_What is required_. What is needed here is an exact repetition of the records below, beginning at the line that has "## Time Complexity of Arrays" and stopping after the line that has "#### 2. **Deletion**".

Plain-text document sources:
--------------------

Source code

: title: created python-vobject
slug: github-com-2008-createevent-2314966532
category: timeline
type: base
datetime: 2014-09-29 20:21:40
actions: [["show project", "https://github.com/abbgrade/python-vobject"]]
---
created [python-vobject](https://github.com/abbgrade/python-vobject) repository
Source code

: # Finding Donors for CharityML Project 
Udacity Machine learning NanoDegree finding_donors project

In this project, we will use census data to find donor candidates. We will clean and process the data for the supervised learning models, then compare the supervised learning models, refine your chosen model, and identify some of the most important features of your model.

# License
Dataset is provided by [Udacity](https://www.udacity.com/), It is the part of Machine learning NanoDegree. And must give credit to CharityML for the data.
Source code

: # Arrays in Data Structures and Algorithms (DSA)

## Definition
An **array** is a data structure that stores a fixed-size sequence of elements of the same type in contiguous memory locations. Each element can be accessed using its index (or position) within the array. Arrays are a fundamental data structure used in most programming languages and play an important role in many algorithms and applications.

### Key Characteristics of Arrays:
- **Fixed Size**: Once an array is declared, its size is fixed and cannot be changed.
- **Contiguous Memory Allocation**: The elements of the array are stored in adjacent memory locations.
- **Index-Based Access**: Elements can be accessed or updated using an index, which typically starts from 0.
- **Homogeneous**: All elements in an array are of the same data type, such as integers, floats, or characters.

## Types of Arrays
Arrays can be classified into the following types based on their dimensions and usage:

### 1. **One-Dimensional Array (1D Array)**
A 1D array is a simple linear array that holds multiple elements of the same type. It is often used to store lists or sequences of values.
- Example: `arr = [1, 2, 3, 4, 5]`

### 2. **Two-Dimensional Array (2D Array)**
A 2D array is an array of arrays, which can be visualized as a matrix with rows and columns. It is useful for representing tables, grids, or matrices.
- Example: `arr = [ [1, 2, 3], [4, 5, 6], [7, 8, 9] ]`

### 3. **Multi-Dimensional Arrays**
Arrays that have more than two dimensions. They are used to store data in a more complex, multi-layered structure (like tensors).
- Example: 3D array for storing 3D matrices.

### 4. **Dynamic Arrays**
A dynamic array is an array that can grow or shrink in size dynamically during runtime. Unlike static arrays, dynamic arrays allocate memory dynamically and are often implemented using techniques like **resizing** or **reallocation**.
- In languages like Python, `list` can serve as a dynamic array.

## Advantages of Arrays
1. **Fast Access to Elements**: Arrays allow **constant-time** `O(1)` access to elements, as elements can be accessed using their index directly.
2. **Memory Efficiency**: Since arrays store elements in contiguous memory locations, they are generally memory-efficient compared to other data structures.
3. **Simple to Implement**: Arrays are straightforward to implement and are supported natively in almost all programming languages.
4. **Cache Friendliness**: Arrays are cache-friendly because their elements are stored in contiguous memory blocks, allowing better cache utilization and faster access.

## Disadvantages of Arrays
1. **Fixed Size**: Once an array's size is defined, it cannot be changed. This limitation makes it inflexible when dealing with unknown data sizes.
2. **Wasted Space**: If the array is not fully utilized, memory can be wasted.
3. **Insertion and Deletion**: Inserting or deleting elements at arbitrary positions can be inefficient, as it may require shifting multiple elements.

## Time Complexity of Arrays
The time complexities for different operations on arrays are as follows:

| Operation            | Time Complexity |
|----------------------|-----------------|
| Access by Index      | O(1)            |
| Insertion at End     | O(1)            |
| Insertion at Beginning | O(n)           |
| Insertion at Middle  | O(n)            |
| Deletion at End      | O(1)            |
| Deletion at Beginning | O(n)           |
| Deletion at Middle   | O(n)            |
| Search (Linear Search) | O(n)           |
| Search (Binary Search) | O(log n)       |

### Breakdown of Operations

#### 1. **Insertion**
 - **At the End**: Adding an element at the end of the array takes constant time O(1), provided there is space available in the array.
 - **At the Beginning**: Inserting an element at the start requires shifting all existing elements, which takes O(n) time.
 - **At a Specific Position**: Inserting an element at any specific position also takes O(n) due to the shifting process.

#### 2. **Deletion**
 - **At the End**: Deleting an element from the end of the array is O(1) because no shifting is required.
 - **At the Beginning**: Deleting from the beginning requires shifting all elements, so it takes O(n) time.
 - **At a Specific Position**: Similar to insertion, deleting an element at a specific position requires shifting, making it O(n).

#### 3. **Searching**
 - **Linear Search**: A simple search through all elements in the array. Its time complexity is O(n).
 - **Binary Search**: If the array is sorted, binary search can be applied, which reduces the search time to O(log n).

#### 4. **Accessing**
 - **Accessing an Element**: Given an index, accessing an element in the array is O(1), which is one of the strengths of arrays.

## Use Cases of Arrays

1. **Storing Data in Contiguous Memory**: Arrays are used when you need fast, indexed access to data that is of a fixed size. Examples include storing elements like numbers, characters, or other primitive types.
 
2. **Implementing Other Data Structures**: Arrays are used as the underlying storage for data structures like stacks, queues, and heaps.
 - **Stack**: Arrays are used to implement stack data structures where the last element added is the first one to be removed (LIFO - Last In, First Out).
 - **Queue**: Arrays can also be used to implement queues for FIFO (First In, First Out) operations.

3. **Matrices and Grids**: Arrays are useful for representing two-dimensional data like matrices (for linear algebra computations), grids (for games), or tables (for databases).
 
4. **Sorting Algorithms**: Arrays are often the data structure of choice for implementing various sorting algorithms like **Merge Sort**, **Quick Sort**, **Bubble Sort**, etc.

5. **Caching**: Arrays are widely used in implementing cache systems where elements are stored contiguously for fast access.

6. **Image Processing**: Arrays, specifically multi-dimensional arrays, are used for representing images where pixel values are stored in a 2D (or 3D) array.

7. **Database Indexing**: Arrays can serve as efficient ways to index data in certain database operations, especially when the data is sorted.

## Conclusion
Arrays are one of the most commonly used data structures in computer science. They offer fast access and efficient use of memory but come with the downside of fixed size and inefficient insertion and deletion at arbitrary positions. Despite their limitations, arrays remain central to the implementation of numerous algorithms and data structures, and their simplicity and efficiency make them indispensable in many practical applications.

--------------------

_Answer box_.
## Time Complexity of Arrays
The time complexities for different operations on arrays are as follows:

| Operation            | Time Complexity |
|----------------------|-----------------|
| Access by Index      | O(1)            |
| Insertion at End     | O(1)            |
| Insertion at Beginning | O(n)           |
| Insertion at Middle  | O(n)            |
| Deletion at End      | O(1)            |
| Deletion at Beginning | O(n)           |
| Deletion at Middle   | O(n)            |
| Search (Linear Search) | O(n)           |
| Search (Binary Search) | O(log n)       |

### Breakdown of Operations

#### 1. **Insertion**
 - **At the End**: Adding an element at the end of the array takes constant time O(1), provided there is space available in the array.
 - **At the Beginning**: Inserting an element at the start requires shifting all existing elements, which takes O(n) time.
 - **At a Specific Position**: Inserting an element at any specific position also takes O(n) due to the shifting process.

#### 2. **Deletion**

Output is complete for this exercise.